Phys Rev Lett. 2012 Sep 21;109(12):120604. doi: 10.1103/PhysRevLett.109.120604. Epub 2012 Sep 19.
A system responding to a stochastic driving signal can be interpreted as computing, by means of its dynamics, an implicit model of the environmental variables. The system's state retains information about past environmental fluctuations, and a fraction of this information is predictive of future ones. The remaining nonpredictive information reflects model complexity that does not improve predictive power, and thus represents the ineffectiveness of the model. We expose the fundamental equivalence between this model inefficiency and thermodynamic inefficiency, measured by dissipation.
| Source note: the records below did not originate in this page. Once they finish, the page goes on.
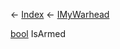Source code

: ← [Index](Api-Index) ← [IMyWarhead](Sandbox.ModAPI.Ingame.IMyWarhead)

[bool](System.Boolean) IsArmed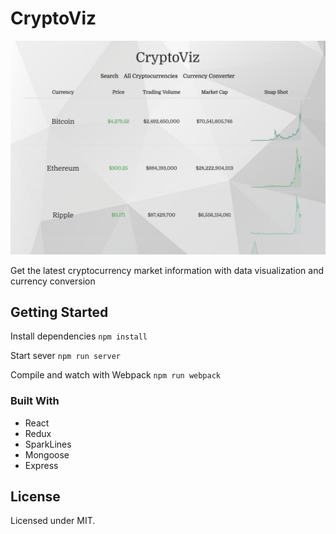 # CryptoViz

![Screenshot](https://github.com/matalytic/crypto-viz/blob/screen-shots/crypto-viz-preview.png)

Get the latest cryptocurrency market information with data visualization and currency conversion

## Getting Started

Install dependencies 
`npm install`

Start sever 
`npm run server`

Compile and watch with Webpack
`npm run webpack`

### Built With

* React
* Redux
* SparkLines
* Mongoose
* Express

## License
Licensed under MIT.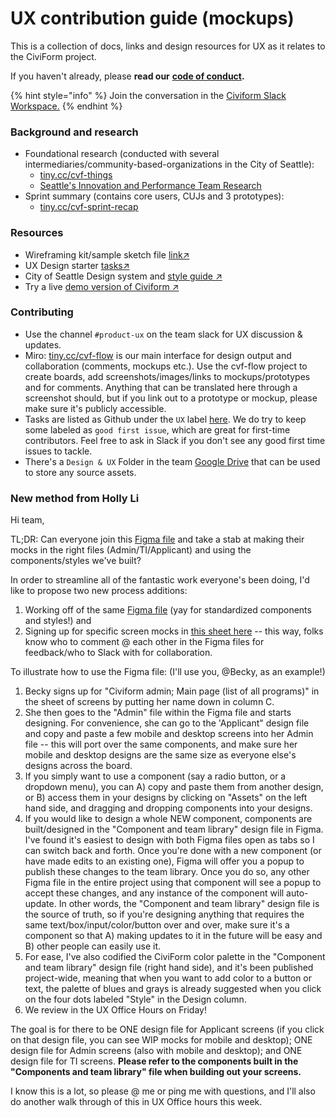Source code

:# UX contribution guide (mockups)

This is a collection of docs, links and design resources for UX as it relates to the CiviForm project.

If you haven't already, please **read our** [**code of conduct**](https://github.com/civiform/civiform/blob/main/code\_of\_conduct.md)**.**

{% hint style="info" %}
Join the conversation in the [Civiform Slack Workspace.](https://app.slack.com/client/T01Q6PJQAES/C01R3BWAL1E)
{% endhint %}

### Background and research

* Foundational research (conducted with several intermediaries/community-based-organizations in the City of Seattle):
  * [tiny.cc/cvf-things](http://tiny.cc/cvf-things)
  * [Seattle's Innovation and Performance Team Research](https://drive.google.com/file/d/1-pjrb5zo5ZfILcVqgFW3hTD24q-envoa/view?usp=sharing)
* Sprint summary (contains core users, CUJs and 3 prototypes):
  * [tiny.cc/cvf-sprint-recap](http://tiny.cc/cvf-sprint-recap)

### Resources

* Wireframing kit/sample sketch file [link↗](https://drive.google.com/file/d/1Z30VjV3D0UAh3Ep1B-sF58U8HVxtqTXg/view)
* UX Design starter [tasks↗](https://docs.google.com/presentation/d/1bChSlWQAjyejyBdQh\_jfvXEuqVPQ68AsKWFHB1DAvx0/edit#slide=id.gc75122569a\_0\_1564)
* City of Seattle Design system and [style guide ↗](https://app.uxpin.com/design-system/3f410cc070aa87dbff70/city-of-seattle-digital-style-guide)
* Try a live [demo version of Civiform ↗](https://staging.seattle.civiform.com)

### Contributing

* Use the channel `#product-ux` on the team slack for UX discussion & updates.
* Miro: [tiny.cc/cvf-flow](http://tiny.cc/cvf-flow) is our main interface for design output and collaboration (comments, mockups etc.). Use the cvf-flow project to create boards, add screenshots/images/links to mockups/prototypes and for comments. Anything that can be translated here through a screenshot should, but if you link out to a prototype or mockup, please make sure it's publicly accessible.
* Tasks are listed as Github under the `UX` label [here](https://github.com/civiform/civiform/issues?q=is%3Aopen+is%3Aissue+label%3AUX). We do try to keep some labeled as `good first issue`, which are great for first-time contributors. Feel free to ask in Slack if you don't see any good first time issues to tackle.
* There's a `Design & UX` Folder in the team [Google Drive]((../../governance-and-management/governance/communication#shared-drive)) that can be used to store any source assets.

### New method from Holly Li

Hi team,

TL;DR: Can everyone join this [Figma file](https://www.figma.com/team\_invite/redeem/haR79GuC8VYA6BvL8xT6YE) and take a stab at making their mocks in the right files (Admin/TI/Applicant) and using the components/styles we've built?

In order to streamline all of the fantastic work everyone's been doing, I'd like to propose two new process additions:

1. Working off of the same [Figma file](https://www.figma.com/team\_invite/redeem/haR79GuC8VYA6BvL8xT6YE) (yay for standardized components and styles!) and
2. Signing up for specific screen mocks in [this sheet here](https://docs.google.com/spreadsheets/d/1I4h1Ra5-DeFBcGJgMT8XlKVbSZTZ74\_rlACKpViXiZI/edit?resourcekey=0-5a0s0KHRI4qxL3bstiy1Ng#gid=0) -- this way, folks know who to comment @ each other in the Figma files for feedback/who to Slack with for collaboration.

To illustrate how to use the Figma file: (I'll use you, @Becky, as an example!)

1. Becky signs up for "Civiform admin; Main page (list of all programs)" in the sheet of screens by putting her name down in column C.
2. She then goes to the "Admin" file within the Figma file and starts designing. For convenience, she can go to the 'Applicant" design file and copy and paste a few mobile and desktop screens into her Admin file -- this will port over the same components, and make sure her mobile and desktop designs are the same size as everyone else's designs across the board.
3. If you simply want to use a component (say a radio button, or a dropdown menu), you can A) copy and paste them from another design, or B) access them in your designs by clicking on "Assets" on the left hand side, and dragging and dropping components into your designs.
4. If you would like to design a whole NEW component, components are built/designed in the "Component and team library" design file in Figma. I've found it's easiest to design with both Figma files open as tabs so I can switch back and forth. Once you're done with a new component (or have made edits to an existing one), Figma will offer you a popup to publish these changes to the team library. Once you do so, any other Figma file in the entire project using that component will see a popup to accept these changes, and any instance of the component will auto-update. In other words, the "Component and team library" design file is the source of truth, so if you're designing anything that requires the same text/box/input/color/button over and over, make sure it's a component so that A) making updates to it in the future will be easy and B) other people can easily use it.
5. For ease, I've also codified the CiviForm color palette in the "Component and team library" design file (right hand side), and it's been published project-wide, meaning that when you want to add color to a button or text, the palette of blues and grays is already suggested when you click on the four dots labeled "Style" in the Design column.
6. We review in the UX Office Hours on Friday!

The goal is for there to be ONE design file for Applicant screens (if you click on that design file, you can see WIP mocks for mobile and desktop); ONE design file for Admin screens (also with mobile and desktop); and ONE design file for TI screens. **Please refer to the components built in the "Components and team library" file when building out your screens.**

I know this is a lot, so please @ me or ping me with questions, and I'll also do another walk through of this in UX Office hours this week.
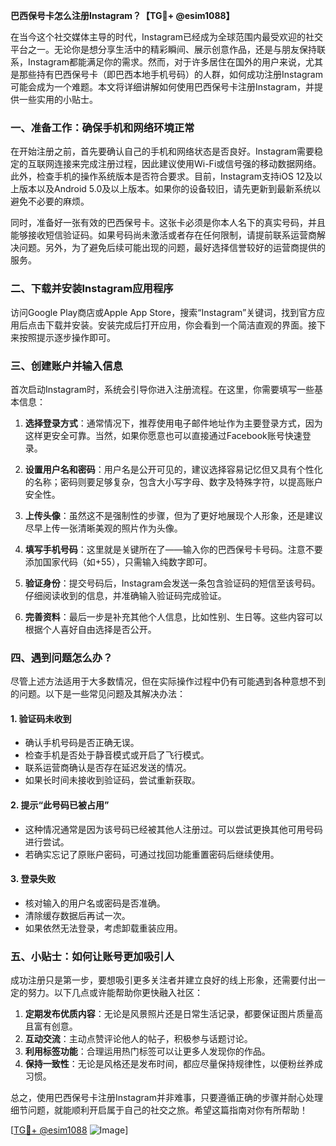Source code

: **巴西保号卡怎么注册Instagram？【TG💪+ @esim1088】**

在当今这个社交媒体主导的时代，Instagram已经成为全球范围内最受欢迎的社交平台之一。无论你是想分享生活中的精彩瞬间、展示创意作品，还是与朋友保持联系，Instagram都能满足你的需求。然而，对于许多居住在国外的用户来说，尤其是那些持有巴西保号卡（即巴西本地手机号码）的人群，如何成功注册Instagram可能会成为一个难题。本文将详细讲解如何使用巴西保号卡注册Instagram，并提供一些实用的小贴士。

### **一、准备工作：确保手机和网络环境正常**

在开始注册之前，首先要确认自己的手机和网络状态是否良好。Instagram需要稳定的互联网连接来完成注册过程，因此建议使用Wi-Fi或信号强的移动数据网络。此外，检查手机的操作系统版本是否符合要求。目前，Instagram支持iOS 12及以上版本以及Android 5.0及以上版本。如果你的设备较旧，请先更新到最新系统以避免不必要的麻烦。

同时，准备好一张有效的巴西保号卡。这张卡必须是你本人名下的真实号码，并且能够接收短信验证码。如果号码尚未激活或者存在任何限制，请提前联系运营商解决问题。另外，为了避免后续可能出现的问题，最好选择信誉较好的运营商提供的服务。

### **二、下载并安装Instagram应用程序**

访问Google Play商店或Apple App Store，搜索“Instagram”关键词，找到官方应用后点击下载并安装。安装完成后打开应用，你会看到一个简洁直观的界面。接下来按照提示逐步操作即可。

### **三、创建账户并输入信息**

首次启动Instagram时，系统会引导你进入注册流程。在这里，你需要填写一些基本信息：

1. **选择登录方式**：通常情况下，推荐使用电子邮件地址作为主要登录方式，因为这样更安全可靠。当然，如果你愿意也可以直接通过Facebook账号快速登录。
   
2. **设置用户名和密码**：用户名是公开可见的，建议选择容易记忆但又具有个性化的名称；密码则要足够复杂，包含大小写字母、数字及特殊字符，以提高账户安全性。

3. **上传头像**：虽然这不是强制性的步骤，但为了更好地展现个人形象，还是建议尽早上传一张清晰美观的照片作为头像。

4. **填写手机号码**：这里就是关键所在了——输入你的巴西保号卡号码。注意不要添加国家代码（如+55），只需输入纯数字即可。

5. **验证身份**：提交号码后，Instagram会发送一条包含验证码的短信至该号码。仔细阅读收到的信息，并准确输入验证码完成验证。

6. **完善资料**：最后一步是补充其他个人信息，比如性别、生日等。这些内容可以根据个人喜好自由选择是否公开。

### **四、遇到问题怎么办？**

尽管上述方法适用于大多数情况，但在实际操作过程中仍有可能遇到各种意想不到的问题。以下是一些常见问题及其解决办法：

#### 1. 验证码未收到
   - 确认手机号码是否正确无误。
   - 检查手机是否处于静音模式或开启了飞行模式。
   - 联系运营商确认是否存在延迟发送的情况。
   - 如果长时间未接收到验证码，尝试重新获取。

#### 2. 提示“此号码已被占用”
   - 这种情况通常是因为该号码已经被其他人注册过。可以尝试更换其他可用号码进行尝试。
   - 若确实忘记了原账户密码，可通过找回功能重置密码后继续使用。

#### 3. 登录失败
   - 核对输入的用户名或密码是否准确。
   - 清除缓存数据后再试一次。
   - 如果依然无法登录，考虑卸载重装应用。

### **五、小贴士：如何让账号更加吸引人**

成功注册只是第一步，要想吸引更多关注者并建立良好的线上形象，还需要付出一定的努力。以下几点或许能帮助你更快融入社区：

1. **定期发布优质内容**：无论是风景照片还是日常生活记录，都要保证图片质量高且富有创意。
2. **互动交流**：主动点赞评论他人的帖子，积极参与话题讨论。
3. **利用标签功能**：合理运用热门标签可以让更多人发现你的作品。
4. **保持一致性**：无论是风格还是发布时间，都应尽量保持规律性，以便粉丝养成习惯。

总之，使用巴西保号卡注册Instagram并非难事，只要遵循正确的步骤并耐心处理细节问题，就能顺利开启属于自己的社交之旅。希望这篇指南对你有所帮助！

[[TG💪+ @esim1088](https://t.me/s/esim1088) ![Image](https://i.postimg.cc/4NQfJmqS/Snipaste-2025-05-13-00-14-12.png)]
Our results hold arbitrarily far from thermodynamic equilibrium and are applicable to a wide range of systems, including biomolecular machines. They highlight a profound connection between the effective use of information and efficient thermodynamic operation: any system constructed to keep memory about its environment and to operate with maximal energetic efficiency has to be predictive.
对随机驱动信号做出响应的系统可以被解释为通过其动力学计算环境变量的隐式模型。系统的状态保留了过去环境波动的信息,其中一部分信息具有对未来的预测能力。其余的非预测信息反映了模型的复杂性,这种复杂性并不能提高预测能力,因此代表了模型的无效性。我们揭示了这种模型效率低下与热力学效率低下之间的根本等价性,后者可以通过耗散来衡量。我们的结果在任意远离热力学平衡的情况下都成立,并且适用于广泛的系统,包括生物分子机器。它们突出了信息的有效利用与高效热力学运行之间的深刻联系:任何构建为保持对环境的记忆并以最大能量效率运行的系统都必须具有预测能力。